Plus ça change at Westminster!

Now here’s a conundrum of Unionist principles vs UK nations

It’s not been a huge while since a Conservative Government famously imposed its will on Scotland.The result was a massive revolt. And no – I’m not talking about the Independence Referendum. Under Margaret Thatcher they made the mistake of piloting the Community Charge (nicknamed the Poll Tax) in Scotland ahead of introduction in the rest of the UK. What resulted was a schism of major proportions between the Scottish electorate and the Tory party that has got deeper ever since. Plus ça change!
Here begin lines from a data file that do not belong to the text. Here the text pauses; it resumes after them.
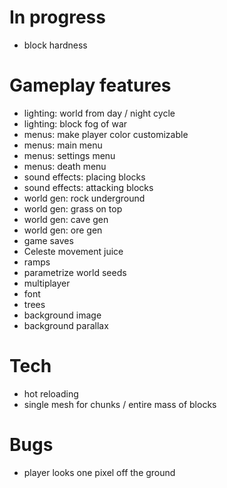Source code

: # In progress
- block hardness

# Gameplay features

- lighting: world from day / night cycle
- lighting: block fog of war
- menus: make player color customizable
- menus: main menu
- menus: settings menu
- menus: death menu
- sound effects: placing blocks
- sound effects: attacking blocks
- world gen: rock underground
- world gen: grass on top
- world gen: cave gen
- world gen: ore gen
- game saves
- Celeste movement juice
- ramps
- parametrize world seeds
- multiplayer
- font
- trees
- background image
- background parallax

# Tech
- hot reloading
- single mesh for chunks / entire mass of blocks

# Bugs
- player looks one pixel off the ground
Let’s move forward to today and we hear Philip Hammond the new Chancellor of the Exchequer declaring that there will be no special deal for Scotland in the Brexit negotiations. For someone who is a Unionist to the core that is simply a ridiculous position to take. The outcome will be untenable. It indicates that either the upper echelons of Government are stupid or that they are trying to force another Independence Referendum. Being kind and assuming the former is not the case then one is left with the inevitable conclusion that there is some strategy afoot to displace the SNP’s position via the Brexit negotiations.

Do they really think that is going to work with an electorate that after two referenda has come to realise that they are being consistently lied to? Project Fear won’t work a second time around. A clear majority of Scotland wants to stay in the EU (just as in Thatcher’s day they wanted to keep the domestic rates as a form of taxation).

Plus ça change

So we have a Unionist stance that de facto is heading to split the United Kingdom into at least two fragments. (What will happen in Northern Ireland is uncertain – although at least one commentator has remarked that their long-term future might be re-unification with the Republic.) A real lack of joined-up thinking if ever I saw it – plus ça change (again)!

Martin Schulz comments that the UK Cabinet… is based on solving internal splits in the ruling centre-right Conservative Party rather than promoting the national interest.

Whilst the media coverage would have us believe that the new May administration is about competence and coming together there are enough indicators in the wind to hint this might not work out. As one wag put it – we had Thatcherism – are we now headed for Mayhem? Or maybe it is simply a case of The Darling Buddies of May with the EU taking the role of the Tax Inspector who is strung along ad infinitum.